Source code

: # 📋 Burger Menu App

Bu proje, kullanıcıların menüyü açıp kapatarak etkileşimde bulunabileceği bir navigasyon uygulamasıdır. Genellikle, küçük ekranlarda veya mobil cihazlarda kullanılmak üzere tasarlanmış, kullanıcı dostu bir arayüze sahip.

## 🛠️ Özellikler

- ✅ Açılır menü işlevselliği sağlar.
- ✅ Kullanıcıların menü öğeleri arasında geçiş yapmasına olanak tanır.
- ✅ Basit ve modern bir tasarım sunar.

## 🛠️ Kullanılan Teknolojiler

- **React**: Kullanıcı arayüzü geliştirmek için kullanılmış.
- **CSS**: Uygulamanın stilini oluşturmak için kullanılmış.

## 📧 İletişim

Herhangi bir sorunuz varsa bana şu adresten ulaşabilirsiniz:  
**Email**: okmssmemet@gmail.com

__________

_Aim of the task_: Reproduce every line of the records containing the string "için".

_Output of the task_:
- **React**: Kullanıcı arayüzü geliştirmek için kullanılmış.
- **CSS**: Uygulamanın stilini oluşturmak için kullanılmış.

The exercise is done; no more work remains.